Как начинаются перемены
Уже вне контекста Кавказа и протестов восточных женщин, но в более широком гендерном контексте в первые же дни после объявления мобилизации в социальных сетях появились сообщения женщин: «Мужчины, просто четко скажите «нет» в военкомате, и тогда вас не мобилизуют», «Если на военкоме не осталось следов, значит, вы сами хотели» — и подобные. Эти реплики прямо апеллируют к самым типичным и самым болезненным аналогичным проявлениям виктимблейминга по отношению к женщинам, пережившим насилие. Чаще подобное обвинение жертв транслируют именно мужчины.
Эти реплики звучат жестко. Возможно, даже жестоко. Но в них гораздо больше, чем в метафорах или в символическом жертвоприношении женских жизней, о том, как на самом деле могут начаться перемены к лучшему — к большей защищенности и женщин, и мужчин. Не через балансирование между ролями жертвы и спасателя. И не через соревновательное измерение гендерного разрыва в переживании угрозы насилия.

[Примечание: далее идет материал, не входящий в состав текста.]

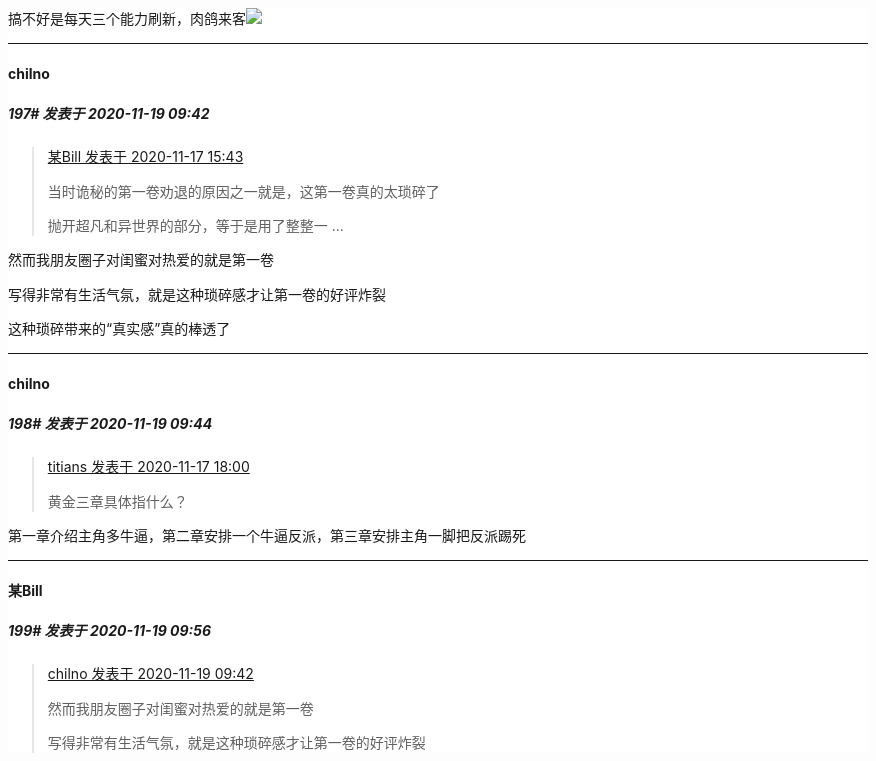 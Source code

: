 
搞不好是每天三个能力刷新，肉鸽来客<img src="https://static.saraba1st.com/image/smiley/face2017/049.png" referrerpolicy="no-referrer">







*****

####  chilno  
##### 197#       发表于 2020-11-19 09:42



<blockquote><a href="httphttps://bbs.saraba1st.com/2b/forum.php?mod=redirect&amp;goto=findpost&amp;pid=49422994&amp;ptid=1972153" target="_blank">某Bill 发表于 2020-11-17 15:43</a>

当时诡秘的第一卷劝退的原因之一就是，这第一卷真的太琐碎了

抛开超凡和异世界的部分，等于是用了整整一 ...</blockquote>
然而我朋友圈子对闺蜜对热爱的就是第一卷

写得非常有生活气氛，就是这种琐碎感才让第一卷的好评炸裂

这种琐碎带来的“真实感”真的棒透了







*****

####  chilno  
##### 198#       发表于 2020-11-19 09:44



<blockquote><a href="httphttps://bbs.saraba1st.com/2b/forum.php?mod=redirect&amp;goto=findpost&amp;pid=49424578&amp;ptid=1972153" target="_blank">titians 发表于 2020-11-17 18:00</a>

黄金三章具体指什么？</blockquote>
第一章介绍主角多牛逼，第二章安排一个牛逼反派，第三章安排主角一脚把反派踢死







*****

####  某Bill  
##### 199#       发表于 2020-11-19 09:56



<blockquote><a href="httphttps://bbs.saraba1st.com/2b/forum.php?mod=redirect&amp;goto=findpost&amp;pid=49443516&amp;ptid=1972153" target="_blank">chilno 发表于 2020-11-19 09:42</a>

然而我朋友圈子对闺蜜对热爱的就是第一卷

写得非常有生活气氛，就是这种琐碎感才让第一卷的好评炸裂
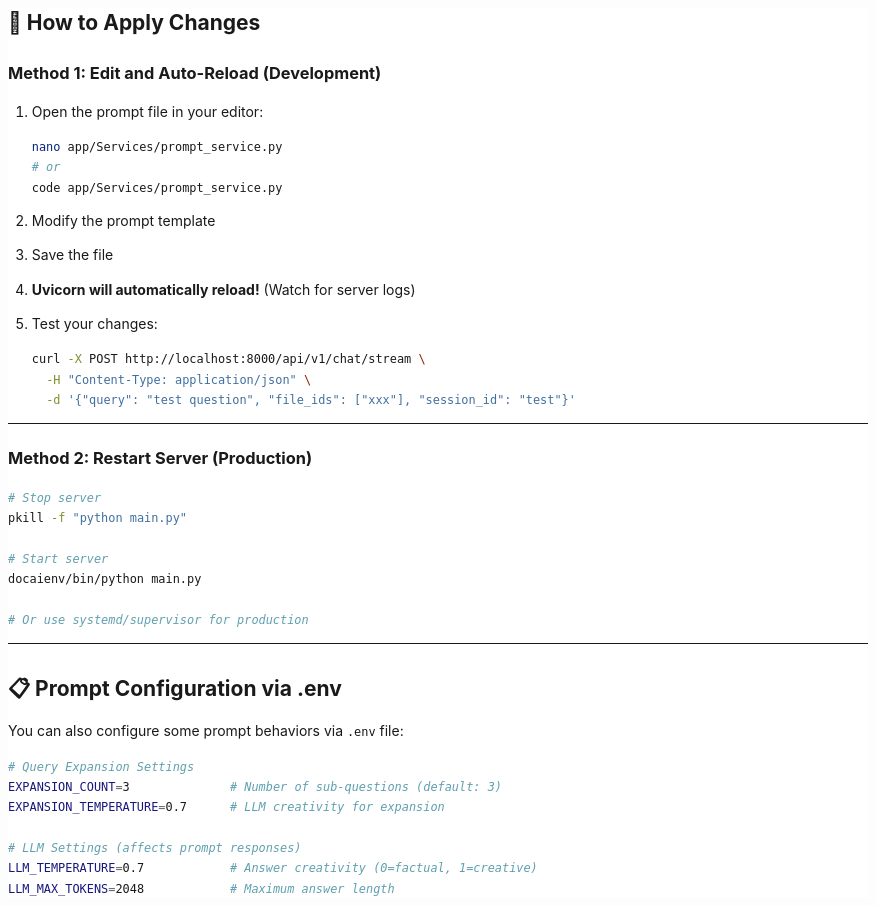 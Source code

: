 
## 🔧 How to Apply Changes

### Method 1: Edit and Auto-Reload (Development)

1. Open the prompt file in your editor:
   ```bash
   nano app/Services/prompt_service.py
   # or
   code app/Services/prompt_service.py
   ```

2. Modify the prompt template

3. Save the file

4. **Uvicorn will automatically reload!** (Watch for server logs)

5. Test your changes:
   ```bash
   curl -X POST http://localhost:8000/api/v1/chat/stream \
     -H "Content-Type: application/json" \
     -d '{"query": "test question", "file_ids": ["xxx"], "session_id": "test"}'
   ```

---

### Method 2: Restart Server (Production)

```bash
# Stop server
pkill -f "python main.py"

# Start server
docaienv/bin/python main.py

# Or use systemd/supervisor for production
```

---

## 📋 Prompt Configuration via .env

You can also configure some prompt behaviors via `.env` file:

```bash
# Query Expansion Settings
EXPANSION_COUNT=3              # Number of sub-questions (default: 3)
EXPANSION_TEMPERATURE=0.7      # LLM creativity for expansion

# LLM Settings (affects prompt responses)
LLM_TEMPERATURE=0.7            # Answer creativity (0=factual, 1=creative)
LLM_MAX_TOKENS=2048            # Maximum answer length
```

Насилие не выбирает. На каждую силу всегда найдется сила превосходящая. Поэтому, если мы хотим жить в безопасности, это должен быть выбор всех — и мужчин, и женщин, и частных лиц, и власти. Исключений не может быть.
Авторы благодарят за помощь в подготовке материала Маркелова Сергея Валерьевича.
Мнение авторов может не совпадать с позицией редакции.